The opposite is true. Sudan is the cutting edge of global change. Its twentieth-century regimes pioneered the use of rural or ‘tribal’ militias, conscripting soldiers from rural, kinship-based communities to reorganize rural governance and resource extraction. The government of former President Omar Al-Bashir can legitimately claim to have improvised this system of using militias to set neighbouring rural populations against each other to get oil or other mineral resources to global markets: it existed in Sudan for several years before it began to organize export production in the Middle East, North Africa, or the Great Lakes.

Today, across the chaos zones which stretch from Afghanistan to the Sahara and the Congo, militias have schooled rural populations to supply global markets by fighting against themselves.

These neoliberal structures, usually mis-described as tribal or sectarian, are vital for the global consumers of today. The militias bring to market hydrocarbons, lithium, cobalt, cocaine, heroin, gold, trafficked or immiserated migrant workers, and a host of other resources that are indispensable to modern life.

Omar Al-Bashir’s neoliberal militia brought Sudan’s rural wealth to global markets by adapting key elements of the neoliberal policy programme. He privatised production and security systems, he allowed markets to regulate themselves, and he eviscerated trade unions and social services.

It wasn’t exactly what the International Monetary Fund had in mind, but they could work with what he and his security men offered.

In 2025, the neoliberal trade regime which helped to create Sudan’s militia system is being replaced by tariffs, trade blocs, limits on technology transfer, and limits on labour migration.

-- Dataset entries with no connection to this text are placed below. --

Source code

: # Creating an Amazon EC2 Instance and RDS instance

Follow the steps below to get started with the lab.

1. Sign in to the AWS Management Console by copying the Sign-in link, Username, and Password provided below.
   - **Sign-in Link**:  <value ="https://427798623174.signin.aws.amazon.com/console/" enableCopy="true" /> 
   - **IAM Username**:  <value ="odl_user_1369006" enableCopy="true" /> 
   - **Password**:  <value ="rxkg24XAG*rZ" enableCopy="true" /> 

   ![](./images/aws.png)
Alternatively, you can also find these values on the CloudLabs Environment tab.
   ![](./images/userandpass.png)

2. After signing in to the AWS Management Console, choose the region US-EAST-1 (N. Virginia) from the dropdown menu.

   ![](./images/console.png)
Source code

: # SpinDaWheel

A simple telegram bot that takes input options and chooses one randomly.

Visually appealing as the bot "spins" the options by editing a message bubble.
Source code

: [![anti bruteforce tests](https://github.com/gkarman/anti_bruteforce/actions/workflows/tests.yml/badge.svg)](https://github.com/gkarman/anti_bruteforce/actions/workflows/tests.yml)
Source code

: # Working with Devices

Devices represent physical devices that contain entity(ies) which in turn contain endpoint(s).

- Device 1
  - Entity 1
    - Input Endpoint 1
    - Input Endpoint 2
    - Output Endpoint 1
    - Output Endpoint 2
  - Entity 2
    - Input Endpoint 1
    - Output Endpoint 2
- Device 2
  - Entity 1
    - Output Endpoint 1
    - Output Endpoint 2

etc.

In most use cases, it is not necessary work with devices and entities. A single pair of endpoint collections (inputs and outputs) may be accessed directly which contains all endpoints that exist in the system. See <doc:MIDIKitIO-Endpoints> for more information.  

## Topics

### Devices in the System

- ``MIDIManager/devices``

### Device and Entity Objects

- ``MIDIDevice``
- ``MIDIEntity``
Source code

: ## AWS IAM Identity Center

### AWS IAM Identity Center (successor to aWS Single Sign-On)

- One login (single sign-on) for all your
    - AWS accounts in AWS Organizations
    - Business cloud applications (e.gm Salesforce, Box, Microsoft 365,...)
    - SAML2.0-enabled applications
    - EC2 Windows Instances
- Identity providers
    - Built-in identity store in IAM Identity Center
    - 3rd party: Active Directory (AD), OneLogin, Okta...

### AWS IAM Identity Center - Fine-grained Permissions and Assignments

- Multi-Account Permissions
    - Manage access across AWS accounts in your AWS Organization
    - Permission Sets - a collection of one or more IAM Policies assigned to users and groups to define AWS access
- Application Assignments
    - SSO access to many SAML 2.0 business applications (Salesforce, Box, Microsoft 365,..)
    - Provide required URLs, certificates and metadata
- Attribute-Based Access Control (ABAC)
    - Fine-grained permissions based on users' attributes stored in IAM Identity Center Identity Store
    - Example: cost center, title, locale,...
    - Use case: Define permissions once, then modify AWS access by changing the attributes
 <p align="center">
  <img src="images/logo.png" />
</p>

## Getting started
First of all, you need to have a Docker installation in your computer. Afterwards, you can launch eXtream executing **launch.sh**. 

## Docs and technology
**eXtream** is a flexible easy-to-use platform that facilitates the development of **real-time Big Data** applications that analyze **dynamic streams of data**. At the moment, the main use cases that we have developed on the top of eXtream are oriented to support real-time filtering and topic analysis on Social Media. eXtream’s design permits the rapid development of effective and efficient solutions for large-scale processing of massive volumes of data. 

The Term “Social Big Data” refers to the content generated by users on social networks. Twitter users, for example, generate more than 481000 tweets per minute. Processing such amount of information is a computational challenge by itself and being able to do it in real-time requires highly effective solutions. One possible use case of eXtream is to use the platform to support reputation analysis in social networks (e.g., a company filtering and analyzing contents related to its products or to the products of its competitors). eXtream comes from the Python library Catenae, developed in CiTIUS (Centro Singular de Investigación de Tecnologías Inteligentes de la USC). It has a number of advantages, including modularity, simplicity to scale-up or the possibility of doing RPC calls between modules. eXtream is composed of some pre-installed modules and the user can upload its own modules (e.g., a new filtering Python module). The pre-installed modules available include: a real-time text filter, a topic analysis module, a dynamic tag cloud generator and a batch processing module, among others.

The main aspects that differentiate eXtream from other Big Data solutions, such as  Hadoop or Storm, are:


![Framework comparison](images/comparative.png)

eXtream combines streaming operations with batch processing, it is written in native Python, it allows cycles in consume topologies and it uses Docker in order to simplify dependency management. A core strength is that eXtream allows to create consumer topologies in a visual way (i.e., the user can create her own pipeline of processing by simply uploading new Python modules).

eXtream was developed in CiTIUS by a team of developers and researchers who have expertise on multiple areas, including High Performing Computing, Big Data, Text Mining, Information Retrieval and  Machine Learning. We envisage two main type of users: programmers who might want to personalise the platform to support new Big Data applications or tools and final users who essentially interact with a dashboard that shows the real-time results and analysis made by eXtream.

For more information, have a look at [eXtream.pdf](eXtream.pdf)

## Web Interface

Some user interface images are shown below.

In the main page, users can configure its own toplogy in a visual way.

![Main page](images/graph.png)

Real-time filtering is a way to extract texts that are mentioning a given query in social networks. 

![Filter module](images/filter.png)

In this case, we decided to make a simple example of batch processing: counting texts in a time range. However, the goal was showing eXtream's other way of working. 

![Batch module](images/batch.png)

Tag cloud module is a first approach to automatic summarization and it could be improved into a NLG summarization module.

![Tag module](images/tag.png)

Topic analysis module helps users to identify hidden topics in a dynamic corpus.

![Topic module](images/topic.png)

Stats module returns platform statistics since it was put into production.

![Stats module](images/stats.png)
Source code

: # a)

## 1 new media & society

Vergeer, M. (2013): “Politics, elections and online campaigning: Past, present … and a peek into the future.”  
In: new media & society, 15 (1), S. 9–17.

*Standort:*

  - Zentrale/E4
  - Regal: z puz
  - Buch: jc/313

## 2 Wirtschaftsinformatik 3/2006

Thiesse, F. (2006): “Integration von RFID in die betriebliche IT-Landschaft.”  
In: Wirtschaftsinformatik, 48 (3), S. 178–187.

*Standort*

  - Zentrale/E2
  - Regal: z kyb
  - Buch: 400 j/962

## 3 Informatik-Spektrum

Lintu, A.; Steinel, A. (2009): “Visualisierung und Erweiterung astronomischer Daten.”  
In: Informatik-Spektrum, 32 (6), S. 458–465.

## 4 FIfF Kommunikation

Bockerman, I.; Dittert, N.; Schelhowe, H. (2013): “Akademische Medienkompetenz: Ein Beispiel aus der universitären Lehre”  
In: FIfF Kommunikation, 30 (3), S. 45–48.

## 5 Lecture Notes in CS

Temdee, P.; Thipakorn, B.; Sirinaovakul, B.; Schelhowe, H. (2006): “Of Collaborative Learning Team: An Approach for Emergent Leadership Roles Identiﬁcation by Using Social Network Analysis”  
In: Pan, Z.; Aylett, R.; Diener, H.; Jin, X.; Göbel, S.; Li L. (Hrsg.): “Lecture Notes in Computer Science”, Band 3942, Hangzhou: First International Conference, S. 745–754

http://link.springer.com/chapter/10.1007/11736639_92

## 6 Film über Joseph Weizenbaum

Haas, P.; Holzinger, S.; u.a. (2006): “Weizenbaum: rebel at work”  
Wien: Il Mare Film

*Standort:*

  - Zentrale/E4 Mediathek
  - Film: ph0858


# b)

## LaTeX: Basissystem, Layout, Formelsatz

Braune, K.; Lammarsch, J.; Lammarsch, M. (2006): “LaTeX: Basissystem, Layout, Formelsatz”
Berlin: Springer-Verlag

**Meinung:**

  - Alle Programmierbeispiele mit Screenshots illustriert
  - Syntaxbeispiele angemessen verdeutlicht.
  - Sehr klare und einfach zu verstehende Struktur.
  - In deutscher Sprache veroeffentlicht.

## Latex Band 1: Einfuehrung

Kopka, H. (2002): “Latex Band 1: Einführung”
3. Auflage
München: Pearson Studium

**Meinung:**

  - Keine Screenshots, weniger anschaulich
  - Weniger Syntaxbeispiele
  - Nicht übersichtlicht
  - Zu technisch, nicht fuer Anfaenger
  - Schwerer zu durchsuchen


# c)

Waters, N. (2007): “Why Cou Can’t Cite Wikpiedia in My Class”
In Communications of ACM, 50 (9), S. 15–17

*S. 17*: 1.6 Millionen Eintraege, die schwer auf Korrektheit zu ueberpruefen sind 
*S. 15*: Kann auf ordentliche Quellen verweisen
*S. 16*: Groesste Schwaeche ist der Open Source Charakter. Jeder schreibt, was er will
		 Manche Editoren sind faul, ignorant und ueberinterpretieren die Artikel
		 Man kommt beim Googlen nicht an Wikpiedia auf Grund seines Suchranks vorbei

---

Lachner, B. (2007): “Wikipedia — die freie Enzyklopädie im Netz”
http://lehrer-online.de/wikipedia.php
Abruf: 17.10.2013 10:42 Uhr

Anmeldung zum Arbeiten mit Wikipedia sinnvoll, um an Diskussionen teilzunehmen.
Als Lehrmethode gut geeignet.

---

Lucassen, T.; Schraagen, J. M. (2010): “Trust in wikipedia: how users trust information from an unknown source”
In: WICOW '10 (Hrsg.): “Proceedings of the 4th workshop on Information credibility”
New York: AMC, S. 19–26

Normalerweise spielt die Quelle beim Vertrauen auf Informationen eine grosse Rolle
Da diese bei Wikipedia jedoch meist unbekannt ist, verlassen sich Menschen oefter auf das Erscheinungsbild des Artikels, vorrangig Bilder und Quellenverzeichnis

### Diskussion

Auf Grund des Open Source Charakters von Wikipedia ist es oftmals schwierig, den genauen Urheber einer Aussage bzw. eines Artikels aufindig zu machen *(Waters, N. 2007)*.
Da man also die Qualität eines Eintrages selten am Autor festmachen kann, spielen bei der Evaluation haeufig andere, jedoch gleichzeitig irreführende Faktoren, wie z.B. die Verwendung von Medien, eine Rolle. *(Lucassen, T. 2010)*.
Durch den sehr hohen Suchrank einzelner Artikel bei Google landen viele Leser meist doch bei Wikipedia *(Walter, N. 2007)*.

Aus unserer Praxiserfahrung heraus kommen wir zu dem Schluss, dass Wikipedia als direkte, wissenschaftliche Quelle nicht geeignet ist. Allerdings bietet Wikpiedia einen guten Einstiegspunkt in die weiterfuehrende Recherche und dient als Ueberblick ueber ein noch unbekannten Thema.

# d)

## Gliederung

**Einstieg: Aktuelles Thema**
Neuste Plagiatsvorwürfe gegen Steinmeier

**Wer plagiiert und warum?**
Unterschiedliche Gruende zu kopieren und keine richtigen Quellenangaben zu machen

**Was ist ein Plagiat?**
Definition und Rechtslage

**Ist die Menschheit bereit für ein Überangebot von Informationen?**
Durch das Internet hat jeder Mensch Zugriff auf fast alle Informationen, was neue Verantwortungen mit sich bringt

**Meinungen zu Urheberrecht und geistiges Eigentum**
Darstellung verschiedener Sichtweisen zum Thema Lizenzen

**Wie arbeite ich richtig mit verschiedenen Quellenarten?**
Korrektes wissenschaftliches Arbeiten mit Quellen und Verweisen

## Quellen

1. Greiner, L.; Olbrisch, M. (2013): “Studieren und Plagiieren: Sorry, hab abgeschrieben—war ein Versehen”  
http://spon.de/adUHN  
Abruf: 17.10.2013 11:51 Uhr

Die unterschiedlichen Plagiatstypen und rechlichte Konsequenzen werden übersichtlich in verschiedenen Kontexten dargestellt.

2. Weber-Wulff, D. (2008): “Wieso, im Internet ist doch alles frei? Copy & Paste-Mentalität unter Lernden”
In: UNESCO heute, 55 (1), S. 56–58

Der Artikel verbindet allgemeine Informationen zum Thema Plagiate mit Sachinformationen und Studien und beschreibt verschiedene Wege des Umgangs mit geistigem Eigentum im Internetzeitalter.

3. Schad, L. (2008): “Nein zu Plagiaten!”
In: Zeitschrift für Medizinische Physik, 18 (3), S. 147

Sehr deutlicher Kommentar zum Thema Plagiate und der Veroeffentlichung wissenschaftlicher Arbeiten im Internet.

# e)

Universal free trade is being replaced by a new kind of mercantilism. Mercantilism is an old word for economic nationalism, which seeks to maximize exports and minimize the imports of a country.

Mercantilism seeks to accumulate wealth within a country’s borders, and to use trade to dominate other countries. It was the economic doctrine which backed the first European wars of plunder and the rise of the European colonial system.

Sudan played an important role in interpreting neoliberal policy prescriptions in the African context. What role will it play in a new mercantile order?

Again, the foreign trade statistics can help us understand this.

One single country was the destination for over half of Sudan’s exports in 2024, and the same country supplied a fifth of all Sudan’s imports: the United Arab Emirates.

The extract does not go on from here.